Retirees often fall victim to scams and high-pressure sales tactics since as a group, they’re one of the few willing to listen to the telemarketers’ pitch. If that happens, an advisor might be one of the few people to turn to for help.

Advisors need to be sensitive to the psychology and life-stage perspective of retirees. While this is not something many financial planners are trained for, Jane Brady, attorney-general and district attorney for the state of Delaware, says advisors must recognize the toll of loneliness and other emotional distresses experienced by many retirees if they are going to be effective.

Loneliness and other stresses make retirees susceptible to cheery telephone pitches, she explained, which is why telemarketers often call at dinner time. “The reality is there is nothing lonelier than sitting across the table from a chair that didn’t use to be empty,” Brady said during a press briefing at a recent retirement conference in Washington D.C. “You’re missing someone you love and a friendly voice on the end of the line perks you up.”

Brady used the example of a Delaware woman who recently contacted her for help. This woman got a telephone pitch from an individual purporting to be with “a Canadian lottery” that asked for $2,000 in order to qualify for a $160,000 prize.

National sweepstakes clearing houses are one of the top vultures preying on retirees through the mail. “There are things about getting mail, having contact and the excitement of maybe winning something that appeal to them,” Brady said. She added that during a recent investigation many customers of a well-known sweepstakes clearing house, which also operates in Canada, were retirees.

The ploy often has the desired effect, said Roy Vokes, president of Vaughan-based Agora Financial Services who became aware of the impact loneliness has on retirees while acting as a volunteer board member at a retirement home. “They keep sucking them in — every time they send a bit more money they get another plastic dollar or something,” he explained, referring to worthless prizes typically given by these companies.

Being an advisor working with retirees means being available for counseling, even when there is no compensation, explained Vokes. He encourages retirees to call him whenever they receive a suspicious telephone call or mailing.

One of Vokes’s clients recently fell for another well-known sweepstakes clearing house operating across Canada that raised the stakes with each mailing. “To keep your name on the winning list you have to buy whatever they’re selling that month. They’re just clearing out junk.”

This client has been sucked into various marketing pitches for years, he said. “She’d say, ‘Yeah I could use another set of steak knives,’ even though she already had more than enough,” Vokes said. “It’s not as if she’s spending on herself. She’s really spending on the dream [of winning the sweepstakes].” It took Vokes several conversations with his client before she agreed to stop sending money.

Advisors can help identify money spent on scams or unnecessary merchandise by encouraging their clients to set up a detailed budget and then using that information to survey past expenses. “When you do that, you open up a lot of conversational doors and you may spot something,” Vokes said.

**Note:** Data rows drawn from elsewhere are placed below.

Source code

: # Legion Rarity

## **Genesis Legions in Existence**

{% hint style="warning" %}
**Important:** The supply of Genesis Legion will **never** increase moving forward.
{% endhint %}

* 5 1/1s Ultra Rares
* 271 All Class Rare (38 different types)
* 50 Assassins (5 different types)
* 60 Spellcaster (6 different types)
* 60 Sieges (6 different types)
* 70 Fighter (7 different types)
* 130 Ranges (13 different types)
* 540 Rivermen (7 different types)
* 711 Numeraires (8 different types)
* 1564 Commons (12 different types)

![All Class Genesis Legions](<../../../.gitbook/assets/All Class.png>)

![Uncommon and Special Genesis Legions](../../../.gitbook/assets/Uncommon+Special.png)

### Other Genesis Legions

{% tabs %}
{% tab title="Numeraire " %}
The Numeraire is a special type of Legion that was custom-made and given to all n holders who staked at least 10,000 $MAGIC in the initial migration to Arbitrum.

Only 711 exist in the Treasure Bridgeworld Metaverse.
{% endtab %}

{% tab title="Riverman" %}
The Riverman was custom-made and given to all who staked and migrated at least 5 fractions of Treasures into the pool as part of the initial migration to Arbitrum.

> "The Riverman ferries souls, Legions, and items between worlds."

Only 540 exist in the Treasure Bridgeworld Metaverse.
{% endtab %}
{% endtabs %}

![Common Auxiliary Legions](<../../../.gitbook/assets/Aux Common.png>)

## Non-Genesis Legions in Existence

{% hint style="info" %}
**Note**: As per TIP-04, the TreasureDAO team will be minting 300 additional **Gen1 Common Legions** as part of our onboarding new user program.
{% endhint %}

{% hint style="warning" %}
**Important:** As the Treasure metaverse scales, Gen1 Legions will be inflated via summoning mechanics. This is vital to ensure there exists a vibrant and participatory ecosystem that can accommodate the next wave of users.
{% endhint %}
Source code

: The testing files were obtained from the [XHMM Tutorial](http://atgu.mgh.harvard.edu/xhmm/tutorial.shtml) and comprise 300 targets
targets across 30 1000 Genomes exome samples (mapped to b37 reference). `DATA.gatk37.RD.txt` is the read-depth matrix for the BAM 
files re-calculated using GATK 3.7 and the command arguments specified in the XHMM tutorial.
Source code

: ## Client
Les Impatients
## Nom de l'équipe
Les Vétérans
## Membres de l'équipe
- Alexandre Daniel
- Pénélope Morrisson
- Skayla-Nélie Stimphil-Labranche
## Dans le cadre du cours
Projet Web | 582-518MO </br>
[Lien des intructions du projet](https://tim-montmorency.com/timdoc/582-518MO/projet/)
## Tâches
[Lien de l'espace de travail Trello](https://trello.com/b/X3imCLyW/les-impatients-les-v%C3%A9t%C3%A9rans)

This is not an easy task. An advisor will need all of his or her powers of diplomacy to elicit the facts from retirees who often fear divulging a financial mistake will call their judgment and independence into question. “Seniors often worry that they are going to be viewed as not having the capacity to manage their affairs and lose their independence,” Brady explained. That tension plays a large part in the decision to confide in an advisor, she added.

Even legitimate telemarketers can often be difficult for seniors to handle. The loneliness factor combined with a genuine desire to compensate for the inability to make charitable donations during child-raising years leaves retirees susceptible to otherwise bona fide but high-pressure pitches, noted Vokes. The problem occurs when retirees get swept up in the pitch and promise donations too large for their pocketbooks. One of his clients received a bill for a donation, panicked and tried to put the onus on Vokes to resolve it. “Can you phone them and make it so that I don’t have to pay them?” he said, recalling the woman plea to him.

In these situations, Vokes discourages the client from making donations from limited funds. Instead, he tries to resolve the problem by suggesting that the client leave one larger donation in his or her will.

According to the Delaware attorney-general, one solution for unwelcome telemarketing calls, whether for scams or bona fide products and services, is to record an outgoing message saying: “Hi, I’m not available to answer the telephone right now. If this is a telemarketing call, leave your telephone number because my friend the attorney-general would like to talk to you,” she said, adding that telemarketers always take the hint.

If a client has had trouble with telemarketers in the past an advisor might also want to suggest: “Hi, I’m not available to answer the telephone right now. If this is a telemarketing call involving something that I do not need or want and probably can’t afford, please leave your name and telephone number so that my financial advisor can talk to you. He/she will want to discuss it with you in detail.”

The result will likely be the same in Canada as in Delaware.